This openness is one of the most fascinating and strange aspects of The Act of Killing. It takes a while to realise that we, the filmmakers and Anwar himself are in a bubble, an echo chamber of self-justification. The media and government are on Anwar’s side, as his side won, and decades down the line they are still in power, still shaking down the population for protection money, their version of history officially endorsed over the years. We hear the line ‘gangster means free man’ over and over again from different sources, reinforcing the idea that the military, and paramilitary (The Pancasila Youth), were the country’s saviours. It would never occur to them to be cagey about admitting to rape and murder, because they have come to believe their own bullshit. The viewer, however, becomes alert for hints of the counter-story, the body language of unease, the true emotion bursting through the artifice. We watch the squirming of an ‘actor’ around the ex-death squad in a movie studio as he raises the subject of his stepdad’s abduction and murder, and then jumps through hoops to avoid implying that the death was anything other than justified. We see the TV engineers in the back room discussing Anwar: ‘He must have killed a thousand people… How does he sleep at night?’

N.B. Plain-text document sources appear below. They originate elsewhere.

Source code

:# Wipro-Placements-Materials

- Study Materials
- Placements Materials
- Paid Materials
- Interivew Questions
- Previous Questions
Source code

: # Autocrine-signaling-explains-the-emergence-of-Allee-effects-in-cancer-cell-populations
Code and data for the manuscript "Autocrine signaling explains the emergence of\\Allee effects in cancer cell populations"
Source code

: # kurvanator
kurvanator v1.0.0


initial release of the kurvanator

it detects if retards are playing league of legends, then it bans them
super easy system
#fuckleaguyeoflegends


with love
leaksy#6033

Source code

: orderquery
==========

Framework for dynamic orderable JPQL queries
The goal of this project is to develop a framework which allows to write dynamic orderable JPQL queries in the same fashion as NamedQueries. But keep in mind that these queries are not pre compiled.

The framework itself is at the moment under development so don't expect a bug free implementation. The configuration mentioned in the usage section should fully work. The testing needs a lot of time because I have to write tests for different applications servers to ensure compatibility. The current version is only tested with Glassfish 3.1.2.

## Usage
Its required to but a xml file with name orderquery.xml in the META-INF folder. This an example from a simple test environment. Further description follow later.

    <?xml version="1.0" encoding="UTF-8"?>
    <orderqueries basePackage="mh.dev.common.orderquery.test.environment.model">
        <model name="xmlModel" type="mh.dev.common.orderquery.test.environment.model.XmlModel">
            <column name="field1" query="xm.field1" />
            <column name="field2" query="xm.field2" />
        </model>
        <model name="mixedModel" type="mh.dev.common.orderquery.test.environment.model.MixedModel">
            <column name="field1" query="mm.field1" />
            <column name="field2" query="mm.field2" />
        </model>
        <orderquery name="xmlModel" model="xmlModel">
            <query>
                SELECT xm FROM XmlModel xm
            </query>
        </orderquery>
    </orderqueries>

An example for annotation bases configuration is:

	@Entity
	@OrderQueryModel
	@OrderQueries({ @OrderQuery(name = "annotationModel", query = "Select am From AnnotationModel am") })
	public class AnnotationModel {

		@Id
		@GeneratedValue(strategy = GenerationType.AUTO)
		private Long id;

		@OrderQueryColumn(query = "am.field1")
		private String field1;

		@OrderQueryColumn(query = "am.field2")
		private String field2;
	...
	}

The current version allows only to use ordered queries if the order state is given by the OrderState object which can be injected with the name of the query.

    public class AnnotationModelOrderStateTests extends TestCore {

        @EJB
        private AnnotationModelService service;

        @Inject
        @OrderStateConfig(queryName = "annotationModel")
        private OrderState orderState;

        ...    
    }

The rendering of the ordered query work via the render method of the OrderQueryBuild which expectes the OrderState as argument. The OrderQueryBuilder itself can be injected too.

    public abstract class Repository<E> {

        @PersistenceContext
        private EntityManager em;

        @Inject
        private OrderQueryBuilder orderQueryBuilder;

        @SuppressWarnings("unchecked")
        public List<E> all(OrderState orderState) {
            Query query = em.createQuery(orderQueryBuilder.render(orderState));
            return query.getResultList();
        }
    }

Badly, it turns out, for Anwar suffers nightmares, and it’s a large part of the film’s power that he does so. He may voice the self-serving bluster like the rest of the boys most of the time, but something in his body is rebelling, sending him into dry heaves on the rooftop where he killed in 65, sending him into some kind of nervous attack when he tries to re-enact another torture scene. Over the length of the film we follow his halting progress towards the idea that, in murdering countless people on little or no evidence of wrongdoing, he might have done a bad thing. He agonises over this idea, so simple for us to understand. At first, he watches the rushes of yesterday’s barbarism only to criticise his choice of pants, and to realise that he needs to dye his hair, calling in his kids to watch, but later he looks distinctly queasy. In his moments of realisation The Act of Killing reaches its moments of transcendence.

Also under the spotlight, uncomfortably, I would guess, for many critics, is the complicity of cinema in all this horror. The film within a film that Oppenheimer is making is a garish, ugly thing, a parade of grotesque make-up effects, uncomfortable dancing girls, panto costumes and haphazard production values, but we are reminded that the gangsters were inspired by the movies. They state that they wanted to be as sadistic as the characters they saw on screen. Congo’s favourite stars are Brando, Pacino and John Wayne. Fantasy violence fed into real life atrocity, black market cinema tickets gave the death squads a motive for murder, and the lure of a film camera brings them out to go through it all again. Hooray for Hollywood.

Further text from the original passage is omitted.